I was recently reminded of my own childhood atheism when I saw two celebrity stories on YouTube.
I stopped believing in God when Mao died. My cat Mao. I was eight and I prayed that he would come back. He didn’t. So much for “Ask and it will be granted to you,” I thought.
My objection could have been easy to clear up, but nobody cleared it up. My mother took us to church regularly but we never really discussed the faith.
I was recently reminded of my own childhood atheism when I saw two celebrity stories on YouTube. They spotlight the role parents play in the faith of their children.
Ricky Gervais stopped believing when he saw the “body language” of his family.
The British actor and comedian described his own experience of disbelief at age 8. He was drawing a crucifix for Sunday school when his 19-year-old brother Bob asked him “Why do you believe in God?”

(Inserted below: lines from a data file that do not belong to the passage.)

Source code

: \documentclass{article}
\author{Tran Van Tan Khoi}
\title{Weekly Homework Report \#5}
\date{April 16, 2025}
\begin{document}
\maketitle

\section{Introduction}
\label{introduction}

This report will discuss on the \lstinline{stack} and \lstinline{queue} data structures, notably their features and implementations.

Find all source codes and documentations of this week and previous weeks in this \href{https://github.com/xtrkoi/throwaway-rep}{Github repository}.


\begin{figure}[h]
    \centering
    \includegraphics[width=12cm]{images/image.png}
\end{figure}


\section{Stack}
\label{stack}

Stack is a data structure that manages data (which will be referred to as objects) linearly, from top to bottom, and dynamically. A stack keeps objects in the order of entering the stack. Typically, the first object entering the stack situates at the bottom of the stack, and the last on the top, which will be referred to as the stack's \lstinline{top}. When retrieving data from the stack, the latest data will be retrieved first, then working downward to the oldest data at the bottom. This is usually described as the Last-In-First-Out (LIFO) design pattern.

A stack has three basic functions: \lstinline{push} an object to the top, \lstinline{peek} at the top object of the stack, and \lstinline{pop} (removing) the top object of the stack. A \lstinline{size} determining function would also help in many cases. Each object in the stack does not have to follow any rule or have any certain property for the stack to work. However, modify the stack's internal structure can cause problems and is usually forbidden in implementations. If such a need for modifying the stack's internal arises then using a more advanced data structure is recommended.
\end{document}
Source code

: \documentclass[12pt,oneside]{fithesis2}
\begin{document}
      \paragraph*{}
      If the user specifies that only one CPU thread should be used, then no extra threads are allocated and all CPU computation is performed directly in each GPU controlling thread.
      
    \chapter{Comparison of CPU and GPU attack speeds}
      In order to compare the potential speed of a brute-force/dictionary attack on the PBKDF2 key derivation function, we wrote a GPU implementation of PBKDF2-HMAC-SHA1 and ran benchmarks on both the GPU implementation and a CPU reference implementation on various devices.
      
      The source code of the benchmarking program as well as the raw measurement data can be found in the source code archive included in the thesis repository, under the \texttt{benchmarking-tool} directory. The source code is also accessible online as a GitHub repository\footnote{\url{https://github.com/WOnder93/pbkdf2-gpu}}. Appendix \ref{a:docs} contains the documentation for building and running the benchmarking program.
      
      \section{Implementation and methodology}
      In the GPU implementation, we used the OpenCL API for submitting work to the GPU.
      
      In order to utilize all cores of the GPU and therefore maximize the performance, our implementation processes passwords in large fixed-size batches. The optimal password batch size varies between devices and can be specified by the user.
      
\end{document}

His mom shouted, warningly, “Bob!”
“And I knew,” Gervais recounts. “I learned it through body language. She was hiding something from me, and he was telling me the truth. It took me minutes to work it out.”
There is a grave danger in embracing religion with our wills but not our minds.
Gervais explained that his mother was counting on religion to be a “babysitter” for him, to keep him out of trouble.
That was her mistake. I would bet that being raised in a nominally Christian way without belief is more damaging to a child’s faith than being raised by a devout atheist would be. The atheist child will grow up being told that religion is just a means of controlling people, but might doubt it. The nominally Christian child will know for certain that this it is true.
Saturday Night Live’s Julia Sweeney stopped believing despite her devout family.
Julia Sweeney, who was a 1990s Saturday Night Live cast member, has her own story of disbelief. In Ted Talks and a film, she tells a funny story about her growing suspicions about everything her parents were telling her about God — and Santa Claus, too.
The turning point comes, though, when she is an adult who hears Mormon missionaries tell her what they believe: Jesus visited America after the Resurrection, as is shown in the Book of Mormon which Joseph Smith found written on golden tablets in “Reformed Egyptian” that could only be translated by a “seer stone.”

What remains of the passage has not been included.